Fig. 2. Characterization of various genomic DNA digestion/DNA assembly combinations in the CAPTURE method.

a Schematics of T4 DNA polymerase exo + fill-in DNA assembly. In step 1, DNA molecules ends are chewed back by T4 DNA polymerase to create ssDNA overhangs. The reaction mixture’s temperature is increased to 75 °C to inactivate T4 DNA polymerase and potentially remove ssDNA secondary structures. Temperature is then decreased to 50 °C to allow for ssDNA overhang hybridization. In step 2, by addition of fresh T4 DNA polymerase, and dNTPs, DNA gaps in the hybridized DNA molecule are filled. E. coli DNA ligase is then used to ligate the nicks and produce the final assembly product. b Comparison of different digestion/DNA assembly combinations in cloning four high GC-content BGCs from Actinomycetes. The FnCas12a/T4 exo + fill-in strategy showed ~100% cloning efficiency for all four target BGCs. RE: restriction enzymes. For each cloning experiment, at least seven colonies were selected and the purified plasmids from each colony were analyzed by restriction digestion. The cloning efficiencies were calculated as the ratio of correct colonies to the total number of checked colonies. Each experiment was performed in three biological replicates and data are presented as mean values ± standard error (SEM). c Summary of results for cloning uncharacterized BGCs using CAPTURE. BGCs ranging from 10 to 113 kb can be robustly cloned using the CAPTURE method at close to 100% efficiency regardless of their GC-content. Source data are provided as a Source Data file.

Fig. 3. Metabolic profile and chemical structures of the characterized compounds from heterologous expression of five of the seven positive uncharacterized BGCs.
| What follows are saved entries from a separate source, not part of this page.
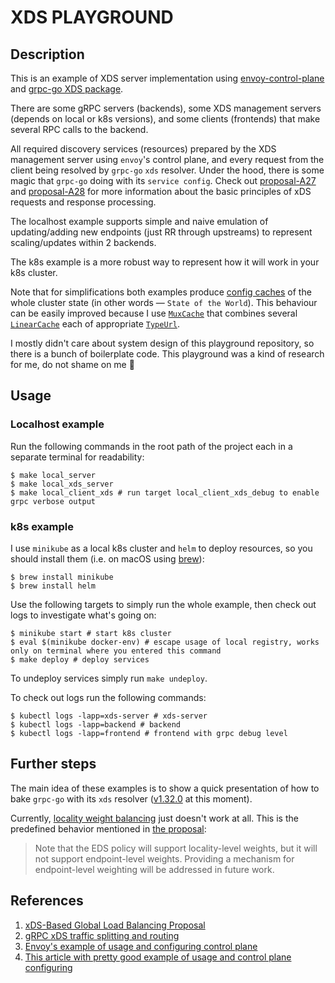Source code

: # XDS PLAYGROUND

## Description

This is an example of XDS server implementation using [envoy-control-plane](https://github.com/envoyproxy/go-control-plane) and [grpc-go XDS package](https://github.com/grpc/grpc-go/tree/master/xds).

There are some gRPC servers (backends), some XDS management servers (depends on local or k8s versions), and some clients (frontends) that make several RPC calls to the backend. 

All required discovery services (resources) prepared by the XDS management server using `envoy`'s control plane, and every request from the client being resolved by `grpc-go` `xds` resolver. Under the hood, there is some magic that `grpc-go` doing with its `service config`. Check out [proposal-A27][proposal-a27] and [proposal-A28][proposal-a28] for more information about the basic principles of xDS requests and response processing.

The localhost example supports simple and naive emulation of updating/adding new endpoints (just RR through upstreams) to represent scaling/updates within 2 backends.

The k8s example is a more robust way to represent how it will work in your k8s cluster. 

Note that for simplifications both examples produce [config caches](https://github.com/envoyproxy/go-control-plane#resource-caching) of the whole cluster state (in other words — `State of the World`). This behaviour can be easily improved because I use [`MuxCache`](https://pkg.go.dev/github.com/envoyproxy/go-control-plane@v0.9.7/pkg/cache/v2#MuxCache) that combines several [`LinearCache`](https://pkg.go.dev/github.com/envoyproxy/go-control-plane@v0.9.7/pkg/cache/v2#LinearCache) each of appropriate [`TypeUrl`](https://pkg.go.dev/github.com/envoyproxy/go-control-plane@v0.9.7/pkg/resource/v2#pkg-constants).

I mostly didn't care about system design of this playground repository, so there is a bunch of boilerplate code. This playground was a kind of research for me, do not shame on me 🤗

## Usage

### Localhost example

Run the following commands in the root path of the project each in a separate terminal for readability:

```shell
$ make local_server
$ make local_xds_server
$ make local_client_xds # run target local_client_xds_debug to enable grpc verbose output
```

### k8s example

I use `minikube` as a local k8s cluster and `helm` to deploy resources, so you should install them (i.e. on macOS using [brew](https://brew.sh/)):

```shell
$ brew install minikube
$ brew install helm
```

Use the following targets to simply run the whole example, then check out logs to investigate what's going on:

```shell
$ minikube start # start k8s cluster
$ eval $(minikube docker-env) # escape usage of local registry, works only on terminal where you entered this command
$ make deploy # deploy services
```

To undeploy services simply run `make undeploy`.

To check out logs run the following commands:

```shell
$ kubectl logs -lapp=xds-server # xds-server
$ kubectl logs -lapp=backend # backend
$ kubectl logs -lapp=frontend # frontend with grpc debug level
```

## Further steps

The main idea of these examples is to show a quick presentation of how to bake `grpc-go` with its `xds` resolver ([v1.32.0](https://github.com/grpc/grpc-go/releases/tag/v1.32.0) at this moment).

Currently, [locality weight balancing](https://www.envoyproxy.io/docs/envoy/latest/intro/arch_overview/upstream/load_balancing/locality_weight) just doesn't work at all.
This is the predefined behavior mentioned in [the proposal][proposal-a27]:
> Note that the EDS policy will support locality-level weights, but it will not support endpoint-level weights. Providing a mechanism for endpoint-level weighting will be addressed in future work.

## References

1. [xDS-Based Global Load Balancing Proposal][proposal-a27]
1. [gRPC xDS traffic splitting and routing][proposal-a28]
1. [Envoy's example of usage and configuring control plane][dyplomat]
1. [This article with pretty good example of usage and control plane configuring][article]

[proposal-a27]:https://github.com/grpc/proposal/blob/master/A27-xds-global-load-balancing.md

[proposal-a28]:https://github.com/grpc/proposal/blob/master/A28-xds-traffic-splitting-and-routing.md

[dyplomat]:https://github.com/envoyproxy/go-control-plane/blob/master/examples/dyplomat/readme.md

[article]:https://medium.com/@salmaan.rashid/grpc-xds-loadbalancing-a05f8bd754b8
a HPLC analysis of the crude extract from heterologous expression of BGC #1 from Streptomyces sp. NRRL F-6131 in S. avermitilis SUKA17 and the chemical structures for the 6 heterodimers (1–6). b HPLC analysis of the crude extract from heterologous expression of BGC #11 from Streptomyces alni NRRL B-24611 in S. avermitilis SUKA17 and the chemical structure for the 4 new angucyclines and derivatives (7–10). c Chemical structures of the rest of characterized compounds including two new anthraquinone or naphthoquinone derivatives (11 and 12) containing an acetylcysteine moiety identified from Streptomyces cyaneofuscatus NRRL B-2570 BGC #2, two molecules allenomycin A and allenomycin B (16 and 17) identified from Streptomyces griseofuscus NRRL B-5429 BGC #25, two known citreodiols (14 and 15) and a new derivative (13) identified from S. griseofuscus NRRL B-5429 BGC #38.